It's About Process Not Outcomes or What Football Taught Me
Two of the greatest life lessons I ever learned believe it or not came early in my amateur football coaching career. They were to have a profound effect on my philosophy of life thereafter.
So, if you can bear with me and allow my propensity to perhaps over-romanticize my 25 years as a football coach, I promise there is a lesson(s) here. You don't even have to like the sport.
To be perfectly honest, when I first started out as a football coach, I thought that it was all about me and that my worth as a coach and upon reflection perhaps even as a man would be measured by the number of games I won versus the number lost. Yes, how I defined myself back then came down to my win-loss record. A pretty narrow definition of what constitutes a self-accepting man, not to mention its complete lack of consideration for the needs of the players.
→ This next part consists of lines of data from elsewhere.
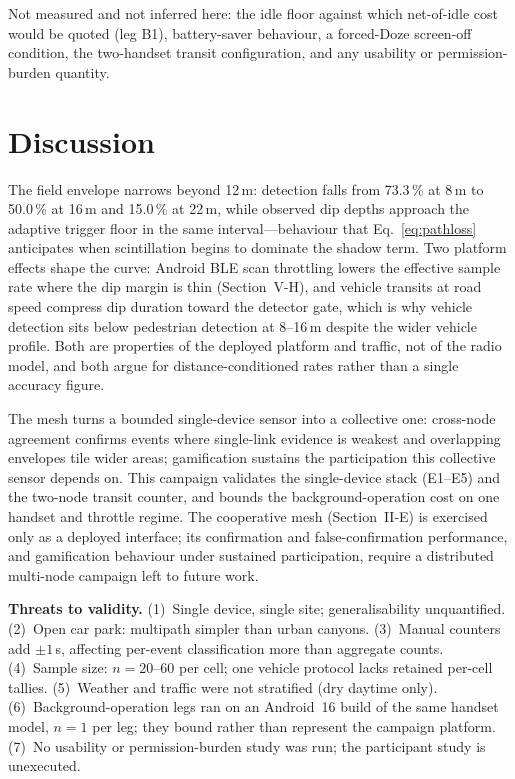 \documentclass[journal,10pt]{IEEEtran}
\begin{document}
Not measured and not inferred here: the idle floor against which net-of-idle
cost would be quoted (leg B1), battery-saver behaviour, a forced-Doze screen-off
condition, the two-handset transit configuration, and any usability or
permission-burden quantity.

\section{Discussion}
The field envelope narrows beyond 12\,m: detection falls from 73.3\,\% at
8\,m to 50.0\,\% at 16\,m and 15.0\,\% at 22\,m, while observed dip depths
approach the adaptive trigger floor in the same interval---behaviour that
Eq.~\eqref{eq:pathloss} anticipates when scintillation begins to dominate the
shadow term. Two platform effects shape the curve: Android BLE scan throttling
lowers the effective sample rate where the dip margin is thin (Section~V-H),
and vehicle transits at road speed compress dip duration toward the detector
gate, which is why vehicle detection sits below pedestrian detection at
8--16\,m despite the wider vehicle profile. Both are properties of the
deployed platform and traffic, not of the radio model, and both argue for
distance-conditioned rates rather than a single accuracy figure.

The mesh turns a bounded single-device sensor into a collective one:
cross-node agreement confirms events where single-link evidence is weakest and
overlapping envelopes tile wider areas; gamification sustains the participation
this collective sensor depends on. This campaign validates the single-device
stack (E1--E5) and the two-node transit counter, and bounds the
background-operation cost on one handset and throttle regime. The cooperative
mesh (Section~II-E) is exercised only as a deployed interface; its confirmation
and false-confirmation performance, and gamification behaviour under sustained
participation, require a distributed multi-node campaign left to future work.

\textbf{Threats to validity.} (1)~Single device, single site; generalisability
unquantified. (2)~Open car park: multipath simpler than urban canyons.
(3)~Manual counters add $\pm1$\,s, affecting per-event classification more than
aggregate counts. (4)~Sample size: $n = 20$--$60$ per cell; one vehicle
protocol lacks retained per-cell tallies. (5)~Weather and traffic were not
stratified (dry daytime only). (6)~Background-operation legs ran on an
Android~16 build of the same handset model, $n=1$ per leg; they bound rather
than represent the campaign platform. (7)~No usability or permission-burden
study was run; the participant study is unexecuted.
\end{document}
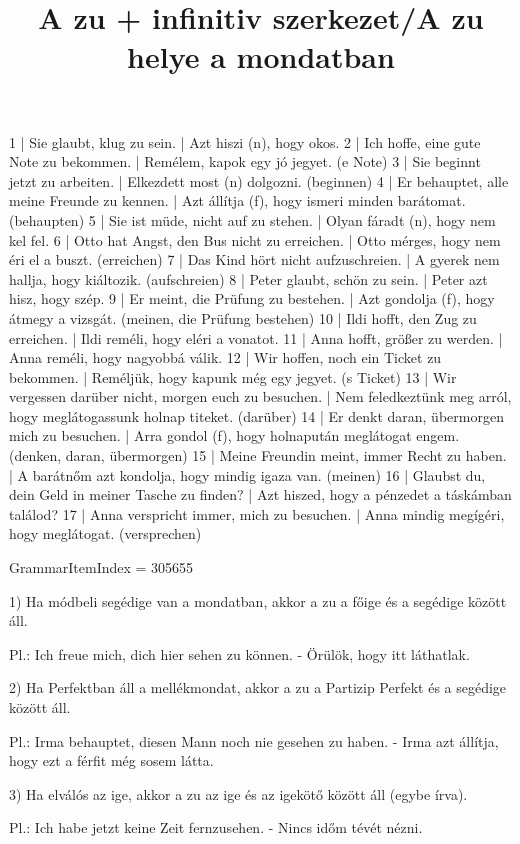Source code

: \begin{exmp}
1 | Sie glaubt, klug zu sein. | Azt hiszi (n), hogy okos.
2 | Ich hoffe, eine gute Note zu bekommen. | Remélem, kapok egy jó jegyet. (e Note)
3 | Sie beginnt jetzt zu arbeiten. | Elkezdett most (n) dolgozni. (beginnen)
4 | Er behauptet, alle meine Freunde zu kennen. | Azt állítja (f), hogy ismeri minden barátomat. (behaupten)
5 | Sie ist müde, nicht auf zu stehen. | Olyan fáradt (n), hogy nem kel fel.
6 | Otto hat Angst, den Bus nicht zu erreichen. | Otto mérges, hogy nem éri el a buszt. (erreichen)
7 | Das Kind hört nicht aufzuschreien. | A gyerek nem hallja, hogy kiáltozik. (aufschreien)
8 | Peter glaubt, schön zu sein. | Peter azt hisz, hogy szép.
9 | Er meint, die Prüfung zu bestehen. | Azt gondolja (f), hogy átmegy a vizsgát. (meinen, die Prüfung bestehen)
10 | Ildi hofft, den Zug zu erreichen. | Ildi reméli, hogy eléri a vonatot.
11 | Anna hofft, größer zu werden. | Anna reméli, hogy nagyobbá válik.
12 | Wir hoffen, noch ein Ticket zu bekommen. | Reméljük, hogy kapunk még egy jegyet. (s Ticket)
13 | Wir vergessen darüber nicht, morgen euch zu besuchen. | Nem feledkeztünk meg arról, hogy meglátogassunk holnap titeket. (darüber)
14 | Er denkt daran, übermorgen mich zu besuchen. | Arra gondol (f), hogy holnapután meglátogat engem. (denken, daran, übermorgen)
15 | Meine Freundin meint, immer Recht zu haben. | A barátnőm azt kondolja, hogy mindig igaza van. (meinen)
16 | Glaubst du, dein Geld in meiner Tasche zu finden? | Azt hiszed, hogy a pénzedet a táskámban találod?
17 | Anna verspricht immer, mich zu besuchen. | Anna mindig megígéri, hogy meglátogat. (versprechen)
\end{exmp}

\title{A zu + infinitiv szerkezet/A zu helye a mondatban}

GrammarItemIndex = 305655

\begin{desc}
1) Ha módbeli segédige van a mondatban, akkor a zu a főige és a segédige között áll.

Pl.: Ich freue mich, dich hier sehen zu können. - Örülök, hogy itt láthatlak.

2) Ha Perfektban áll a mellékmondat, akkor a zu a Partizip Perfekt és a segédige között áll.

Pl.: Irma behauptet, diesen Mann noch nie gesehen zu haben. - Irma azt állítja, hogy ezt a férfit még sosem látta.

3) Ha elválós az ige, akkor a zu az ige és az igekötő között áll (egybe írva).

Pl.: Ich habe jetzt keine Zeit fernzusehen. - Nincs időm tévét nézni.
\end{desc}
For a while I just didn't get it and it went on this way for the first few years that I coached. And although the end of those early seasons brought some success and satisfaction, I was always left with this empty feeling and the thought that there was something missing from my coaching, but what was it?
I am not exactly sure how it happened but the fact that it did is what really matters most. When the light finally came on, let's say one dark and stormy winter night in the off-season, I realized that coaching had little to do with me and everything to do with the boys. Most importantly, I learned that my purpose for being there was to use football as a vehicle to grow young men. It was about focusing my efforts to guide and support my players in becoming the very best that they could be as individual players within a team environment. And a part of that was about instilling in them the kind of values and way of operating that would carry them well beyond their football playing days. It of course made perfect sense and I kicked myself for not comprehending this simple but profound truth sooner. I shook my head in disbelief for having bought into the societal norm that to often judges our worth by our wins and losses.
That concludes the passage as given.